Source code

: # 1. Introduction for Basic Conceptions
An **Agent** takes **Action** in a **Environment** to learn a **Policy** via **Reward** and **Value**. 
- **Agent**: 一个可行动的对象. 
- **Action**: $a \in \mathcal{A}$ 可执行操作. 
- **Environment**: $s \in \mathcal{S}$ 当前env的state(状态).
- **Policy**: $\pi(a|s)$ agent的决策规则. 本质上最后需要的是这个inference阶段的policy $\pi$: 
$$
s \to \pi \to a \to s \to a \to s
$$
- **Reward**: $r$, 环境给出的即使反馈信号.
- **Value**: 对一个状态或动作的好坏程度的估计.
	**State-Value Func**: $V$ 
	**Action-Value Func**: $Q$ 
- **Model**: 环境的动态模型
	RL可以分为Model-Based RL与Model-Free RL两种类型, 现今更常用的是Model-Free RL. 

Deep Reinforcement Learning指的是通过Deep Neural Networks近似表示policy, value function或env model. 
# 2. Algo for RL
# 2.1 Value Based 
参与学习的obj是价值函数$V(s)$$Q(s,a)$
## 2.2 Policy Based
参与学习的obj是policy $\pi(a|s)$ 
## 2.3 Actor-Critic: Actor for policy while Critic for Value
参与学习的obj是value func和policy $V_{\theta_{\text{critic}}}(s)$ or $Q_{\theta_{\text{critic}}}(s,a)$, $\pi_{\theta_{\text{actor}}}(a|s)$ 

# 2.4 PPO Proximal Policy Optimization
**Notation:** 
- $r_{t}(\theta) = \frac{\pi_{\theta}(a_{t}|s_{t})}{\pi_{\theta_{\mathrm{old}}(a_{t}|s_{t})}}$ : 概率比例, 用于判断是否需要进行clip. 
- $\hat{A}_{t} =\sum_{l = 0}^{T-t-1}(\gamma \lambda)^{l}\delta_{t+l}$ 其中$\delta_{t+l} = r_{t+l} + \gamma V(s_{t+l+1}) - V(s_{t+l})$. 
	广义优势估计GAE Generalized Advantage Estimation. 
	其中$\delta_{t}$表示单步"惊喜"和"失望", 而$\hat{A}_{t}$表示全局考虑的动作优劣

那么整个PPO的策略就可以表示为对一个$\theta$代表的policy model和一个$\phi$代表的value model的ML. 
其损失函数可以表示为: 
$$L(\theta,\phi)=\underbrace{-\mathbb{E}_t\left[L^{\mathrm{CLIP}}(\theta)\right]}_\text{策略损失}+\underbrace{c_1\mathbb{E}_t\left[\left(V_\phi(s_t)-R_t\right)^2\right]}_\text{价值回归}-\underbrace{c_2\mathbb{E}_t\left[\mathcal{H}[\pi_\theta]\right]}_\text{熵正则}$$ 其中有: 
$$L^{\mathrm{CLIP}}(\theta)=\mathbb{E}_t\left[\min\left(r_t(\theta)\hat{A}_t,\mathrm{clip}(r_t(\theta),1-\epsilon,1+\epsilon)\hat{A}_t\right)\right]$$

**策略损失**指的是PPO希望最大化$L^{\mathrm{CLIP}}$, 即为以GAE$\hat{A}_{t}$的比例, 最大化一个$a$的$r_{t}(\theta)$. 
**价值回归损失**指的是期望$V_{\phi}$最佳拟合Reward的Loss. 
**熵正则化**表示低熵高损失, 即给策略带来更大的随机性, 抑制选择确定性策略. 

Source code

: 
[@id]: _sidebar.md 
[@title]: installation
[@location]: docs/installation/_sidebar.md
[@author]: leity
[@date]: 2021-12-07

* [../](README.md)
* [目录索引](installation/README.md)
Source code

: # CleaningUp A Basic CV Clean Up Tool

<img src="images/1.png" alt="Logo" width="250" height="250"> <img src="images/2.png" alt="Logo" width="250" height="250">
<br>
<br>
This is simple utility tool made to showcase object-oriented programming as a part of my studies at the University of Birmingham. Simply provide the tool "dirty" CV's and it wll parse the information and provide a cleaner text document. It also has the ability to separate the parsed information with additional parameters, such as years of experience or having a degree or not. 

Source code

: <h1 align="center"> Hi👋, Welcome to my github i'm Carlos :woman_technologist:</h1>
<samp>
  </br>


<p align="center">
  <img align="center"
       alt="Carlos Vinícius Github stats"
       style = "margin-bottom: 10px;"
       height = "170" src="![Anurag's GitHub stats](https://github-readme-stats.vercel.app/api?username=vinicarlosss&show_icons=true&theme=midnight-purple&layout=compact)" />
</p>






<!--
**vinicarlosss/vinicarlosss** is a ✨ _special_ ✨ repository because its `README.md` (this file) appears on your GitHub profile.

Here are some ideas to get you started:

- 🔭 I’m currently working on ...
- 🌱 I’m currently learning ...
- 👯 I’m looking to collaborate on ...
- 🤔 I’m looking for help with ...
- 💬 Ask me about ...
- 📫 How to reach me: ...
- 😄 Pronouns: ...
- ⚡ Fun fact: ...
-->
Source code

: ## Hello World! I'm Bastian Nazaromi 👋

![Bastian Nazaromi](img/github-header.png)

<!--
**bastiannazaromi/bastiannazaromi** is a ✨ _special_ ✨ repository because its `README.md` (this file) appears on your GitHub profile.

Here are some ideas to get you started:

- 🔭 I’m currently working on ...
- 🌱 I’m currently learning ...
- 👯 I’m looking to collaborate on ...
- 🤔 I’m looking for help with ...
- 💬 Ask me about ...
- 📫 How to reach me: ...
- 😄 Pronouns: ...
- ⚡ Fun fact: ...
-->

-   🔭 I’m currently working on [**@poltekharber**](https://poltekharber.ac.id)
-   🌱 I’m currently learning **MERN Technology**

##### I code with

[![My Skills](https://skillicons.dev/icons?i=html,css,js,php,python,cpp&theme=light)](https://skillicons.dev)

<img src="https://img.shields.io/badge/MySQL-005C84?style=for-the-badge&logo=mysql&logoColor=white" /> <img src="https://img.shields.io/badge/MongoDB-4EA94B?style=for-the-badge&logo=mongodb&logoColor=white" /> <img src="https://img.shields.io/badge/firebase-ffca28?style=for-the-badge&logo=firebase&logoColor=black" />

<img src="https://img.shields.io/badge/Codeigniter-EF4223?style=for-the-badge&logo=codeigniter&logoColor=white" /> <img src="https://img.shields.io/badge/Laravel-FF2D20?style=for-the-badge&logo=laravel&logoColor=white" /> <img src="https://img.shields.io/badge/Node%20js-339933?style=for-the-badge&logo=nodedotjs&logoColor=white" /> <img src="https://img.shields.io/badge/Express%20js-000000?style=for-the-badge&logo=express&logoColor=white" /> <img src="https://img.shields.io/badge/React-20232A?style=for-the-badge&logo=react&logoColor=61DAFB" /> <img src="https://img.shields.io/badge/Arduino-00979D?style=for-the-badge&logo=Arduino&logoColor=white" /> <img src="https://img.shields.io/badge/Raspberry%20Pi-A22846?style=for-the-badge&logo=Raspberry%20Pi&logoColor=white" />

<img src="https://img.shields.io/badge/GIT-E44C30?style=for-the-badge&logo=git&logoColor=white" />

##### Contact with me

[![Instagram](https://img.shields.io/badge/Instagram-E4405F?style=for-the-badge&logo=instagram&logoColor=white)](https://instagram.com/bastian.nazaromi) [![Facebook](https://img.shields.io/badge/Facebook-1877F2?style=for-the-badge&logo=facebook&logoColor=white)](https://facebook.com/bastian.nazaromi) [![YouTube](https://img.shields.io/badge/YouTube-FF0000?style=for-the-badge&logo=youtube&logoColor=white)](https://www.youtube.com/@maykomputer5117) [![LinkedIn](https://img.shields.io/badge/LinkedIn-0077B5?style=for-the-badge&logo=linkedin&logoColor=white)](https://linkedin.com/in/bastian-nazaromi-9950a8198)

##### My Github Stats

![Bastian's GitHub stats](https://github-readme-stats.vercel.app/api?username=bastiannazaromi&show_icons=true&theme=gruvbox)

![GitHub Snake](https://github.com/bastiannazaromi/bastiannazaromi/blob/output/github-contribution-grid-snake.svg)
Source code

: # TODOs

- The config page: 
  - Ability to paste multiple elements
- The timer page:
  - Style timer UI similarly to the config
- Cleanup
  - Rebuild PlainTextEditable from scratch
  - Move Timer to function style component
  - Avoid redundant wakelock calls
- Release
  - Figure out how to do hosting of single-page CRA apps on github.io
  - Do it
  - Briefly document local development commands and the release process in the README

● TASK TO COMPLETE:
Wherever the word "策略损失" shows up in the material, copy the line it is on.

● ANSWER FOR THE TASK:
$$L(\theta,\phi)=\underbrace{-\mathbb{E}_t\left[L^{\mathrm{CLIP}}(\theta)\right]}_\text{策略损失}+\underbrace{c_1\mathbb{E}_t\left[\left(V_\phi(s_t)-R_t\right)^2\right]}_\text{价值回归}-\underbrace{c_2\mathbb{E}_t\left[\mathcal{H}[\pi_\theta]\right]}_\text{熵正则}$$ 其中有: 
**策略损失**指的是PPO希望最大化$L^{\mathrm{CLIP}}$, 即为以GAE$\hat{A}_{t}$的比例, 最大化一个$a$的$r_{t}(\theta)$. 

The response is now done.